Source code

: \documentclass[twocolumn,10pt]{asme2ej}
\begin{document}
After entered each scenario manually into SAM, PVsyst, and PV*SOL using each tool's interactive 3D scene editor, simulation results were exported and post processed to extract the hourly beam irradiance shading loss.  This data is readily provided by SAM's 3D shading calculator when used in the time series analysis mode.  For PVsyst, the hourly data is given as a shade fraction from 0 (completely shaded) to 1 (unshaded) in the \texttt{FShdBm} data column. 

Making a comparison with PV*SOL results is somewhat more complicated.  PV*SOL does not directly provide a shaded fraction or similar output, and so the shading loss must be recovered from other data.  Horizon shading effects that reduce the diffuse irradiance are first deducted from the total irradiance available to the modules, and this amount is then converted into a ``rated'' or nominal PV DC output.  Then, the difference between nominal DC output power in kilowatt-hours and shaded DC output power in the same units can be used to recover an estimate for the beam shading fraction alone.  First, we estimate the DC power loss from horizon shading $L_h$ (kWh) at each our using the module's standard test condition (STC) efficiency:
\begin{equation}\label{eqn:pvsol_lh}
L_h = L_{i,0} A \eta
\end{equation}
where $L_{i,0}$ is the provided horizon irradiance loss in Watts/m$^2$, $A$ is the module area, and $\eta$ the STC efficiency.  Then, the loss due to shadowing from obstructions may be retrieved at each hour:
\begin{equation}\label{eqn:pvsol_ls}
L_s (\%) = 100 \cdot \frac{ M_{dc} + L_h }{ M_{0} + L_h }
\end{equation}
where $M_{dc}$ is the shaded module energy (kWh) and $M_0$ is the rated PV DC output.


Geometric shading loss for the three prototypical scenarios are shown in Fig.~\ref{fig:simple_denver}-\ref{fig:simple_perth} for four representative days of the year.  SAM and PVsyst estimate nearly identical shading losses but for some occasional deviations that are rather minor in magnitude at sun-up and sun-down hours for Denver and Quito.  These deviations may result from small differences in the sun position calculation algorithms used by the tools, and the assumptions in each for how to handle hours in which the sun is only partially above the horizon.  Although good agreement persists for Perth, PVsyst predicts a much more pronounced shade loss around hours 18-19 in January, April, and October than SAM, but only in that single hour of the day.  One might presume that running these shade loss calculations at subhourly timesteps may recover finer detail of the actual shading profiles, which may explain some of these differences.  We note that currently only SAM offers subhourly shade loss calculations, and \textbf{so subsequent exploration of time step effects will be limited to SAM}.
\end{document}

--------------------------------------------------

● **Instructions to follow**:
Find every line of the data that includes the string "begin". Copy each of those lines.

● **Written response**:
\begin{document}
\begin{equation}\label{eqn:pvsol_lh}
\begin{equation}\label{eqn:pvsol_ls}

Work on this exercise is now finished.